Objectives This study examined whether it is possible to train occupational hygienists to estimate inhalation exposures reliably from limited occupational information using a new method and assessed improvements in the quality of the estimate using the aggregate from multiple assessors.

Methods Five occupational hygienists estimated inhalation exposure for 40 tasks covering a range of chemical hazards using a recently developed subjective modeling technique supplemented by detailed guidance notes. The measured exposure levels were used to determine the validity of the method. The correlation coefficients of the log-transformed data were used to assess the discriminative power of the method, and the ratio of the mean estimate to measured values was used to measure accuracy.

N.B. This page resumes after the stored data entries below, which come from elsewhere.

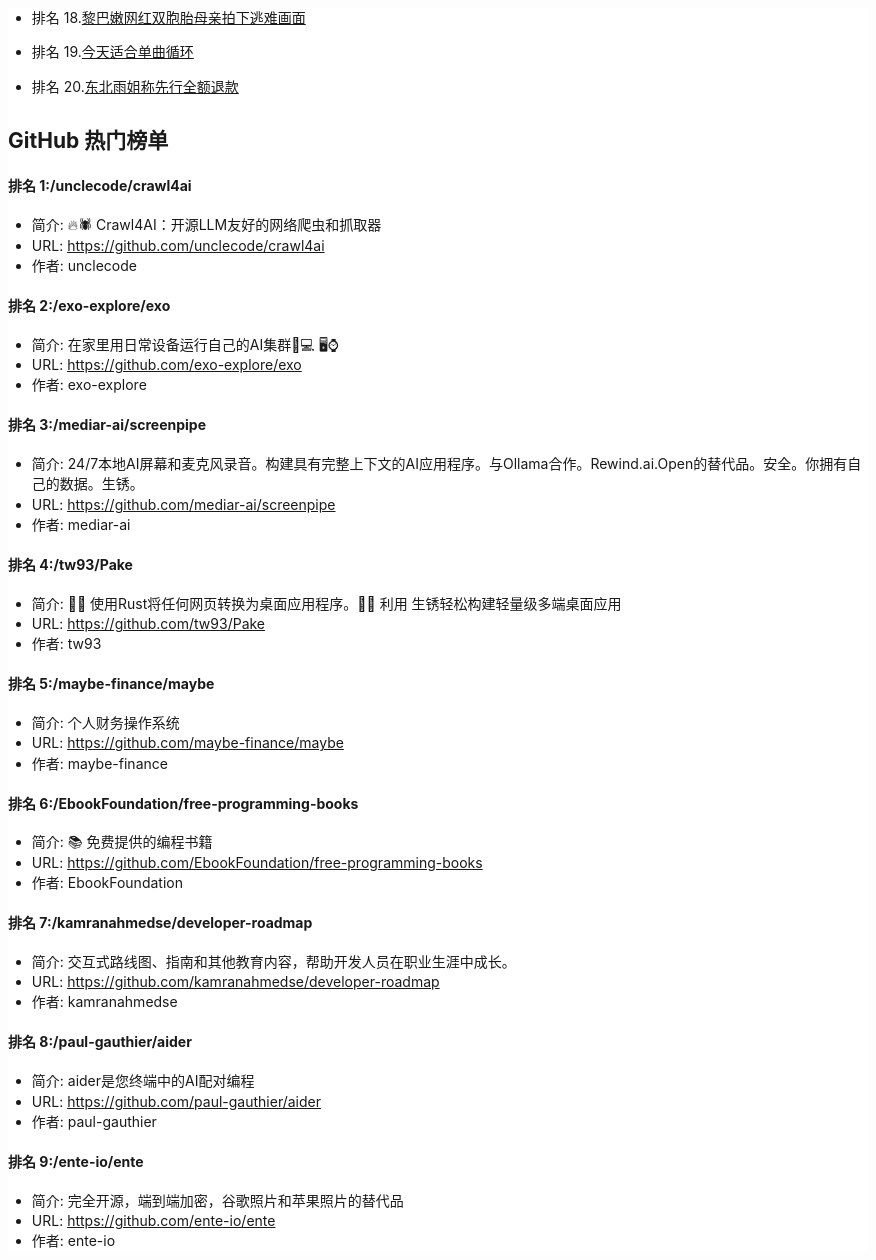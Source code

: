 - 排名 18.[黎巴嫩网红双胞胎母亲拍下逃难画面](https://s.weibo.com/weibo?q=黎巴嫩网红双胞胎母亲拍下逃难画面)

- 排名 19.[今天适合单曲循环](https://s.weibo.com/weibo?q=今天适合单曲循环)

- 排名 20.[东北雨姐称先行全额退款](https://s.weibo.com/weibo?q=东北雨姐称先行全额退款)
## GitHub 热门榜单

#### 排名 1:/unclecode/crawl4ai
- 简介: 🔥🕷️ Crawl4AI：开源LLM友好的网络爬虫和抓取器
- URL: https://github.com/unclecode/crawl4ai
- 作者: unclecode 

#### 排名 2:/exo-explore/exo
- 简介: 在家里用日常设备运行自己的AI集群📱💻 🖥️⌚
- URL: https://github.com/exo-explore/exo
- 作者: exo-explore 

#### 排名 3:/mediar-ai/screenpipe
- 简介: 24/7本地AI屏幕和麦克风录音。构建具有完整上下文的AI应用程序。与Ollama合作。Rewind.ai.Open的替代品。安全。你拥有自己的数据。生锈。
- URL: https://github.com/mediar-ai/screenpipe
- 作者: mediar-ai 

#### 排名 4:/tw93/Pake
- 简介: 🤱🏻 使用Rust将任何网页转换为桌面应用程序。🤱🏻 利用 生锈轻松构建轻量级多端桌面应用
- URL: https://github.com/tw93/Pake
- 作者: tw93 

#### 排名 5:/maybe-finance/maybe
- 简介: 个人财务操作系统
- URL: https://github.com/maybe-finance/maybe
- 作者: maybe-finance 

#### 排名 6:/EbookFoundation/free-programming-books
- 简介: 📚 免费提供的编程书籍
- URL: https://github.com/EbookFoundation/free-programming-books
- 作者: EbookFoundation 

#### 排名 7:/kamranahmedse/developer-roadmap
- 简介: 交互式路线图、指南和其他教育内容，帮助开发人员在职业生涯中成长。
- URL: https://github.com/kamranahmedse/developer-roadmap
- 作者: kamranahmedse 

#### 排名 8:/paul-gauthier/aider
- 简介: aider是您终端中的AI配对编程
- URL: https://github.com/paul-gauthier/aider
- 作者: paul-gauthier 

#### 排名 9:/ente-io/ente
- 简介: 完全开源，端到端加密，谷歌照片和苹果照片的替代品
- URL: https://github.com/ente-io/ente
- 作者: ente-io 
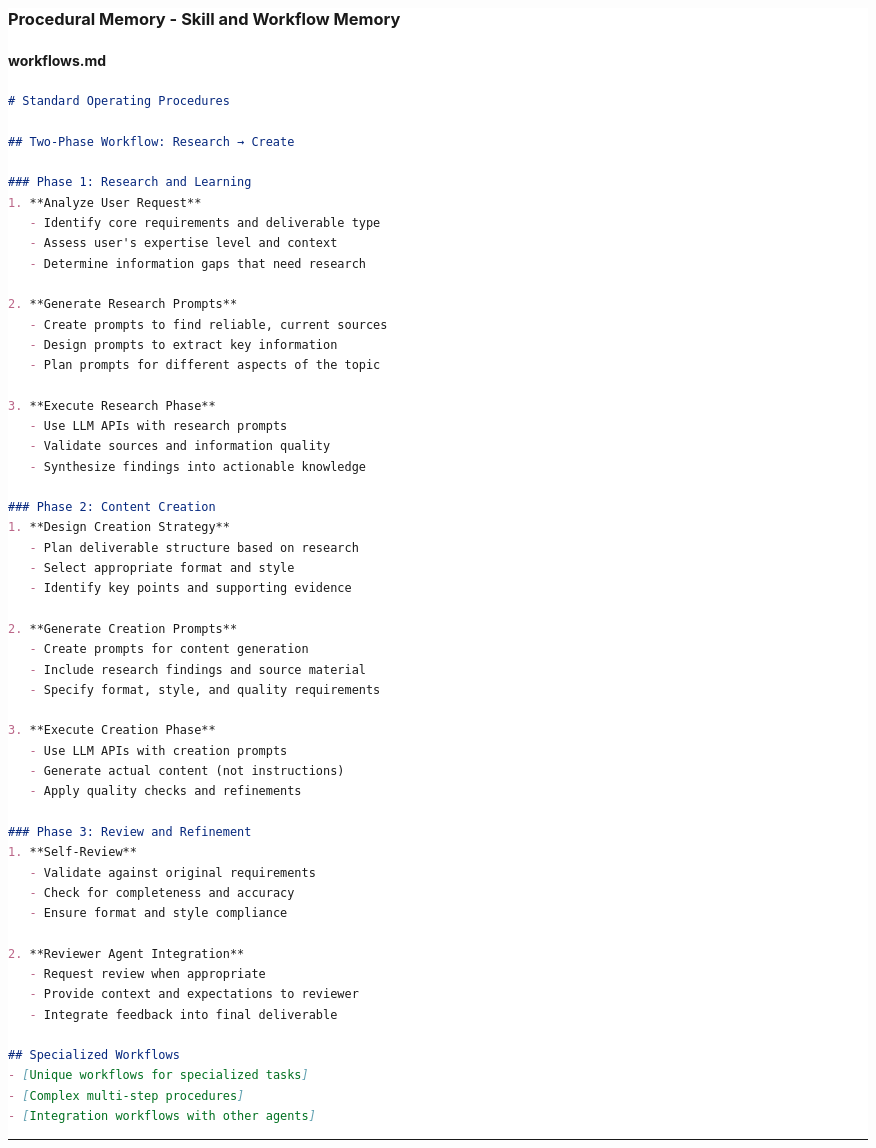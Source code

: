 ### **Procedural Memory** - Skill and Workflow Memory

#### **workflows.md**
```markdown
# Standard Operating Procedures

## Two-Phase Workflow: Research → Create

### Phase 1: Research and Learning
1. **Analyze User Request**
   - Identify core requirements and deliverable type
   - Assess user's expertise level and context
   - Determine information gaps that need research

2. **Generate Research Prompts**
   - Create prompts to find reliable, current sources
   - Design prompts to extract key information
   - Plan prompts for different aspects of the topic

3. **Execute Research Phase**
   - Use LLM APIs with research prompts
   - Validate sources and information quality
   - Synthesize findings into actionable knowledge

### Phase 2: Content Creation
1. **Design Creation Strategy**
   - Plan deliverable structure based on research
   - Select appropriate format and style
   - Identify key points and supporting evidence

2. **Generate Creation Prompts**
   - Create prompts for content generation
   - Include research findings and source material
   - Specify format, style, and quality requirements

3. **Execute Creation Phase**
   - Use LLM APIs with creation prompts
   - Generate actual content (not instructions)
   - Apply quality checks and refinements

### Phase 3: Review and Refinement
1. **Self-Review**
   - Validate against original requirements
   - Check for completeness and accuracy
   - Ensure format and style compliance

2. **Reviewer Agent Integration**
   - Request review when appropriate
   - Provide context and expectations to reviewer
   - Integrate feedback into final deliverable

## Specialized Workflows
- [Unique workflows for specialized tasks]
- [Complex multi-step procedures]
- [Integration workflows with other agents]
```

---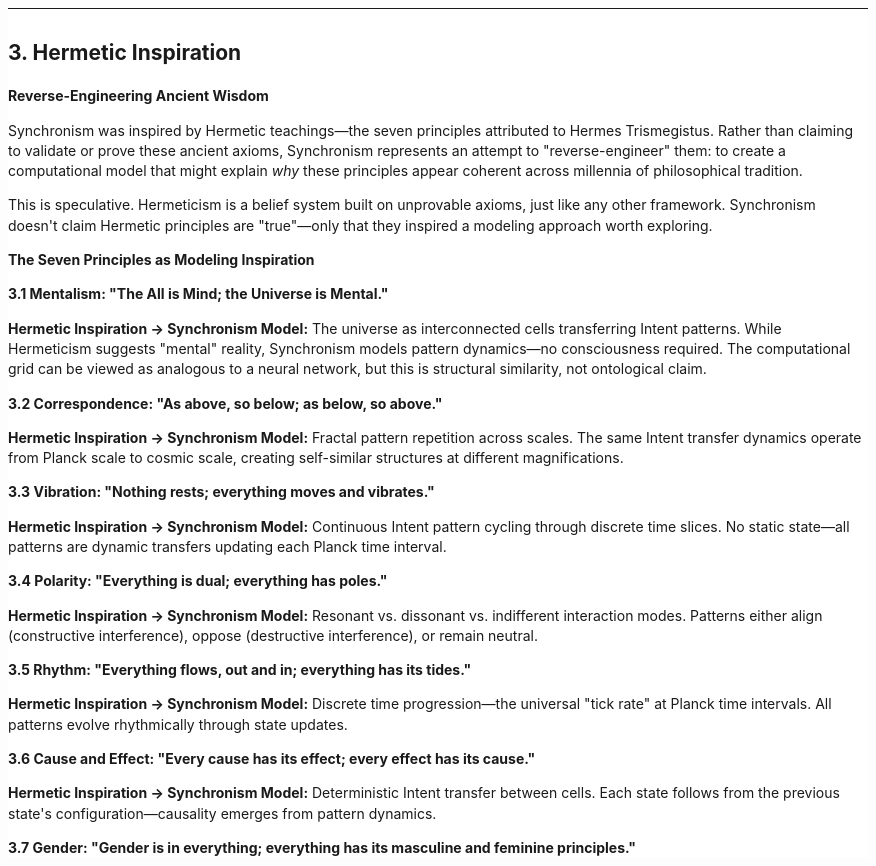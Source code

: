 

---

## 3. Hermetic Inspiration

**Reverse-Engineering Ancient Wisdom**

Synchronism was inspired by Hermetic teachings—the seven principles attributed to Hermes Trismegistus. Rather than claiming to validate or prove these ancient axioms, Synchronism represents an attempt to "reverse-engineer" them: to create a computational model that might explain *why* these principles appear coherent across millennia of philosophical tradition.

This is speculative. Hermeticism is a belief system built on unprovable axioms, just like any other framework. Synchronism doesn't claim Hermetic principles are "true"—only that they inspired a modeling approach worth exploring.

**The Seven Principles as Modeling Inspiration**

**3.1 Mentalism: "The All is Mind; the Universe is Mental."**

**Hermetic Inspiration → Synchronism Model:**
The universe as interconnected cells transferring Intent patterns. While Hermeticism suggests "mental" reality, Synchronism models pattern dynamics—no consciousness required. The computational grid can be viewed as analogous to a neural network, but this is structural similarity, not ontological claim.

**3.2 Correspondence: "As above, so below; as below, so above."**

**Hermetic Inspiration → Synchronism Model:**
Fractal pattern repetition across scales. The same Intent transfer dynamics operate from Planck scale to cosmic scale, creating self-similar structures at different magnifications.

**3.3 Vibration: "Nothing rests; everything moves and vibrates."**

**Hermetic Inspiration → Synchronism Model:**
Continuous Intent pattern cycling through discrete time slices. No static state—all patterns are dynamic transfers updating each Planck time interval.

**3.4 Polarity: "Everything is dual; everything has poles."**

**Hermetic Inspiration → Synchronism Model:**
Resonant vs. dissonant vs. indifferent interaction modes. Patterns either align (constructive interference), oppose (destructive interference), or remain neutral.

**3.5 Rhythm: "Everything flows, out and in; everything has its tides."**

**Hermetic Inspiration → Synchronism Model:**
Discrete time progression—the universal "tick rate" at Planck time intervals. All patterns evolve rhythmically through state updates.

**3.6 Cause and Effect: "Every cause has its effect; every effect has its cause."**

**Hermetic Inspiration → Synchronism Model:**
Deterministic Intent transfer between cells. Each state follows from the previous state's configuration—causality emerges from pattern dynamics.

**3.7 Gender: "Gender is in everything; everything has its masculine and feminine principles."**
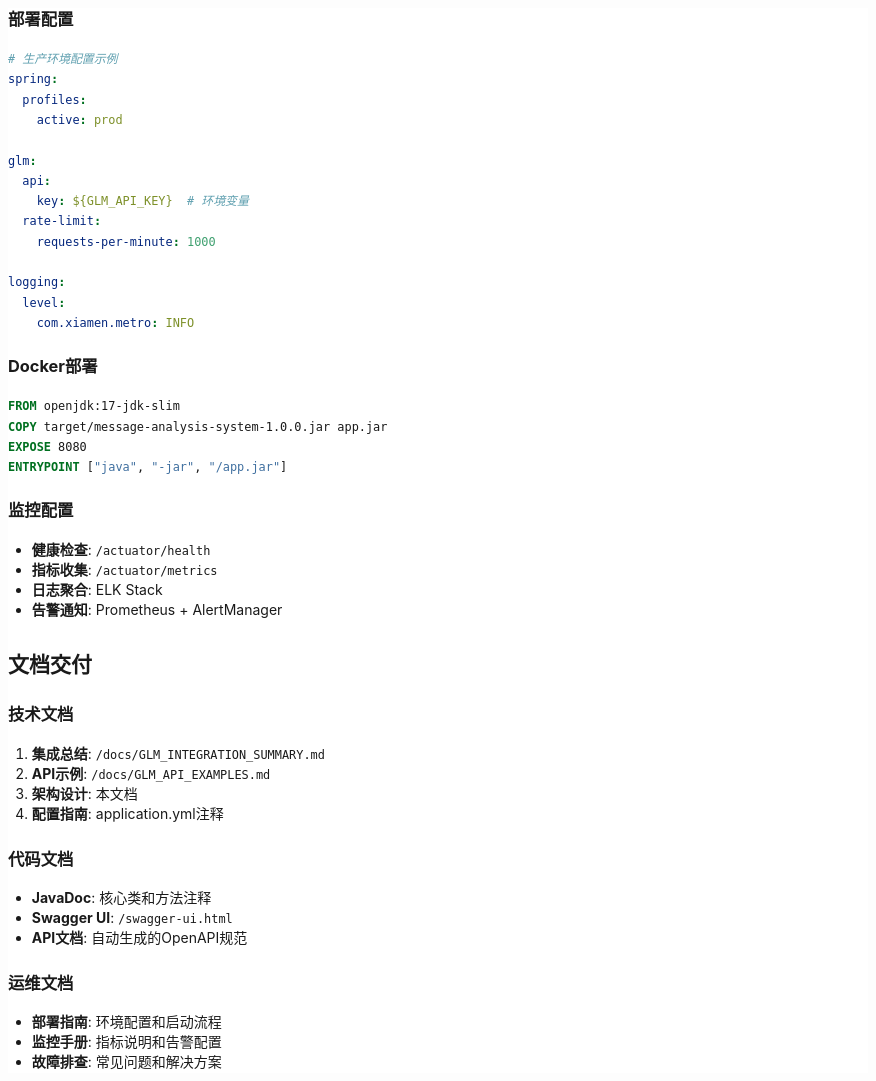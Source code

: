 ### 部署配置
```yaml
# 生产环境配置示例
spring:
  profiles:
    active: prod

glm:
  api:
    key: ${GLM_API_KEY}  # 环境变量
  rate-limit:
    requests-per-minute: 1000

logging:
  level:
    com.xiamen.metro: INFO
```

### Docker部署
```dockerfile
FROM openjdk:17-jdk-slim
COPY target/message-analysis-system-1.0.0.jar app.jar
EXPOSE 8080
ENTRYPOINT ["java", "-jar", "/app.jar"]
```

### 监控配置
- **健康检查**: `/actuator/health`
- **指标收集**: `/actuator/metrics`
- **日志聚合**: ELK Stack
- **告警通知**: Prometheus + AlertManager

## 文档交付

### 技术文档
1. **集成总结**: `/docs/GLM_INTEGRATION_SUMMARY.md`
2. **API示例**: `/docs/GLM_API_EXAMPLES.md`
3. **架构设计**: 本文档
4. **配置指南**: application.yml注释

### 代码文档
- **JavaDoc**: 核心类和方法注释
- **Swagger UI**: `/swagger-ui.html`
- **API文档**: 自动生成的OpenAPI规范

### 运维文档
- **部署指南**: 环境配置和启动流程
- **监控手册**: 指标说明和告警配置
- **故障排查**: 常见问题和解决方案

Results There was good-to-excellent agreement between the assessors' estimates and the measured data, the correlation coefficients ranging from 0.73 to 0.85. There was a tendency for assessors to overestimate the exposure levels by, on the average, two- to fourfold. Aggregating the assessors' estimates helped to improve the correlation coefficient to 0.88, the overestimation being 2.6-fold. Using more than three assessors for aggregate estimates did not improve the reliability of the method.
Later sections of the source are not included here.